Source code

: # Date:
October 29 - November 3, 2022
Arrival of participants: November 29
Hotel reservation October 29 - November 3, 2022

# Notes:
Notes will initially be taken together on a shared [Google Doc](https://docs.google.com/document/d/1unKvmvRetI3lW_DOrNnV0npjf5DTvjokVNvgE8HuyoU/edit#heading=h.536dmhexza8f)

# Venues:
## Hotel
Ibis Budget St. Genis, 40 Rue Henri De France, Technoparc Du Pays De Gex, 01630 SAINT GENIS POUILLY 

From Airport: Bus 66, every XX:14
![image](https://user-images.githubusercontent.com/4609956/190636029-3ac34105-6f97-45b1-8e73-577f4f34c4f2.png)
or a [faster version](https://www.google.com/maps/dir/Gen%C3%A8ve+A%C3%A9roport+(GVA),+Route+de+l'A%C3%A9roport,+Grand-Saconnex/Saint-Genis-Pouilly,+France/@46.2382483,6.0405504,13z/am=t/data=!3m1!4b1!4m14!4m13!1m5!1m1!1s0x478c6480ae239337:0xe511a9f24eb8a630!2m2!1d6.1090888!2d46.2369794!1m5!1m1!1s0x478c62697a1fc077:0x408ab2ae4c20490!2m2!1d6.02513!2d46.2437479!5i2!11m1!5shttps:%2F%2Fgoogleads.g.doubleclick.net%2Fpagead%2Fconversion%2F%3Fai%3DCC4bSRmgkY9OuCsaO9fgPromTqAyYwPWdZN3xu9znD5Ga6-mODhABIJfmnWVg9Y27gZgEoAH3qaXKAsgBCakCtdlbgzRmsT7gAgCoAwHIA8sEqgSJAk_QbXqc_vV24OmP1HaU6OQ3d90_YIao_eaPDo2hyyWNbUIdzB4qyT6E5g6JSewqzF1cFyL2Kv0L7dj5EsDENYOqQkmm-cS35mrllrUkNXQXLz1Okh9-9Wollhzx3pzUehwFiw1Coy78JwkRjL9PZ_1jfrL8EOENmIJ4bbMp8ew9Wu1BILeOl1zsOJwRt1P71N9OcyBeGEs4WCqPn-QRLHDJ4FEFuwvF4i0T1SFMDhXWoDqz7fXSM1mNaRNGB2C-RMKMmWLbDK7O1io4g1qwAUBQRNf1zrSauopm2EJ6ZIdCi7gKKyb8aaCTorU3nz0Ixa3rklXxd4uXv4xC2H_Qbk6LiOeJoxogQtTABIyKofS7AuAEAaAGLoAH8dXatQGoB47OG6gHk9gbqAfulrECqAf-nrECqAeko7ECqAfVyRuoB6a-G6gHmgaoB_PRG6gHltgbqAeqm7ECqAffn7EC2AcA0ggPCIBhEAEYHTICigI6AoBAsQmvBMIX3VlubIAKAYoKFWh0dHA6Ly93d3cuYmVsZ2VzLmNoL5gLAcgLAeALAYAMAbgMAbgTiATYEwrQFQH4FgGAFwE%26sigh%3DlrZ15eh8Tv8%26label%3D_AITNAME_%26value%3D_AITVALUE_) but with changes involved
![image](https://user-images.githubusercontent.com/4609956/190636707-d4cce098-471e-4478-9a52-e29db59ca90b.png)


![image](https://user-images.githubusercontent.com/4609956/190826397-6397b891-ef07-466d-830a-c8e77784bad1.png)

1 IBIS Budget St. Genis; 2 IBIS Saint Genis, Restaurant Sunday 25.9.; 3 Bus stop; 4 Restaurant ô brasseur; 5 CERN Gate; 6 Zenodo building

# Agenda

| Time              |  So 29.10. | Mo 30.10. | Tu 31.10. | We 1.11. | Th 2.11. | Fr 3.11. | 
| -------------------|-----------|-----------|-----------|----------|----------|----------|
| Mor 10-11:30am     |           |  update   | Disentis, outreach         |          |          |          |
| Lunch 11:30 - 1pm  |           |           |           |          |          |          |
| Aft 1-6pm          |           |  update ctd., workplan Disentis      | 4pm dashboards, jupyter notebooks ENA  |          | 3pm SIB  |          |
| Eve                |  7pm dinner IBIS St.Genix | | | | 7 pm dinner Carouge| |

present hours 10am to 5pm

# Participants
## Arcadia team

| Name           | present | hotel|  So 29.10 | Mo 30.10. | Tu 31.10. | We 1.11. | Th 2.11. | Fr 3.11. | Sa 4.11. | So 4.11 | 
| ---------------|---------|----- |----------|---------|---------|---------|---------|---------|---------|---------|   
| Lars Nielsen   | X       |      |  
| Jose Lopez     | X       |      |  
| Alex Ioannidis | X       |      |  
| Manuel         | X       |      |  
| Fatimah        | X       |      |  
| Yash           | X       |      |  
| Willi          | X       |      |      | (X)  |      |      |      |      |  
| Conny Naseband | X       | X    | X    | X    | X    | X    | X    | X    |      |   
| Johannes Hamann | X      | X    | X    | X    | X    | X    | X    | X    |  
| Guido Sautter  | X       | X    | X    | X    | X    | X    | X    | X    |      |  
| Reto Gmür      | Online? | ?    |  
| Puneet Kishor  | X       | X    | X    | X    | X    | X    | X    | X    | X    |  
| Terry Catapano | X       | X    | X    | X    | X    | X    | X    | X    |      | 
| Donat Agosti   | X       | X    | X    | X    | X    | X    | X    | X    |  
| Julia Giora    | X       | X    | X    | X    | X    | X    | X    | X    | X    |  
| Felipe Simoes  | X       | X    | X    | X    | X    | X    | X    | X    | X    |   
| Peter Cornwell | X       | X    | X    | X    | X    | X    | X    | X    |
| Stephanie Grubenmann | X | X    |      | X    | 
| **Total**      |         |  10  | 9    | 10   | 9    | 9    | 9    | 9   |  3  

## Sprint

*Requirement:* Please work out how many lines in the records hold the string "October", and give only the number.

*Result for this task:* 2